Copy, from the material below, each line where "initiation" shows up.

◆ **Input for this task**:
────────────────────
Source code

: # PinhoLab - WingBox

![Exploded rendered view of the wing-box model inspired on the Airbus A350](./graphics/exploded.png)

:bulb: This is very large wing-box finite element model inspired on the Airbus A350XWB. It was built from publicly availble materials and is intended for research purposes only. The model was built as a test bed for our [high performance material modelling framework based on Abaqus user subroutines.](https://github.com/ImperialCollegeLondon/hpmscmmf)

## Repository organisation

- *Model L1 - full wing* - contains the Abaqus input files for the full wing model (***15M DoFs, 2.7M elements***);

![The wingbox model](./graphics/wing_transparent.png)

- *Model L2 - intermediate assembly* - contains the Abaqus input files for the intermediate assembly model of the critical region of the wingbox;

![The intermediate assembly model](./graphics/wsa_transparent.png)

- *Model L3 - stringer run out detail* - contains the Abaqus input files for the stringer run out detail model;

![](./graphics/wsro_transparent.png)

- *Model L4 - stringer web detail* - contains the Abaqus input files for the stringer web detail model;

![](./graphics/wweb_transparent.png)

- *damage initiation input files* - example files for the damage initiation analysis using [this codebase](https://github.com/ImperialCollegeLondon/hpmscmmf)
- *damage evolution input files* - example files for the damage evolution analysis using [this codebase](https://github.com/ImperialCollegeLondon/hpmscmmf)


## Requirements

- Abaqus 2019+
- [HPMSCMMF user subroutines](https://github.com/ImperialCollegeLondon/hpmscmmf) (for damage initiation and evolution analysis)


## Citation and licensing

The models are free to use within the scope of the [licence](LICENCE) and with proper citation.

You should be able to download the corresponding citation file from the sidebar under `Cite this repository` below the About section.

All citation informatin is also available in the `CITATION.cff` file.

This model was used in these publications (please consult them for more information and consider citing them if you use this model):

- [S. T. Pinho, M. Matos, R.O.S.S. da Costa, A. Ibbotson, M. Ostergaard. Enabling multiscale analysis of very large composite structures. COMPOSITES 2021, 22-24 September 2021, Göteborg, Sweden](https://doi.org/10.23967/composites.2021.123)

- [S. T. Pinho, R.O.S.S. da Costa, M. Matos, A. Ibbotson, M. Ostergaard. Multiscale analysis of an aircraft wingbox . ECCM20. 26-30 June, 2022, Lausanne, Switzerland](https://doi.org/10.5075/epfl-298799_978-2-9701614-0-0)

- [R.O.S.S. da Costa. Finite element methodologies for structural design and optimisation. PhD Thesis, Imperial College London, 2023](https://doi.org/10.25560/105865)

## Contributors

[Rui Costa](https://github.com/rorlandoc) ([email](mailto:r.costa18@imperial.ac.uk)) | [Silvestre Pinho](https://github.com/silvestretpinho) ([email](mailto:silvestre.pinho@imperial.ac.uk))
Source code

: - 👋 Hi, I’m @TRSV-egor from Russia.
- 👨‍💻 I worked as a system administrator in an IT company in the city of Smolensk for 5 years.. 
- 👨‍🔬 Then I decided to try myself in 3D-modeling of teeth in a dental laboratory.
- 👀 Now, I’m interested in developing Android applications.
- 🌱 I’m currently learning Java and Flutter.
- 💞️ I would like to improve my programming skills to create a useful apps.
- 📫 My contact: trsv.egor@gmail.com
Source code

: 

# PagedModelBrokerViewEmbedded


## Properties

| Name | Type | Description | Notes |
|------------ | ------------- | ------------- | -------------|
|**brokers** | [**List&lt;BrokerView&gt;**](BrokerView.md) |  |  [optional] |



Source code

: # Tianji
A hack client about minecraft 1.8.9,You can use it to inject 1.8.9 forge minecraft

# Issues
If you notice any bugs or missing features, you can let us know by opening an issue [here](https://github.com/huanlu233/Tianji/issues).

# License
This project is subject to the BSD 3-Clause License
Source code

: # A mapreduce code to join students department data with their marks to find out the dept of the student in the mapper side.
────────────────────
◆ **Answer to this task**:
- *damage initiation input files* - example files for the damage initiation analysis using [this codebase](https://github.com/ImperialCollegeLondon/hpmscmmf)
- [HPMSCMMF user subroutines](https://github.com/ImperialCollegeLondon/hpmscmmf) (for damage initiation and evolution analysis)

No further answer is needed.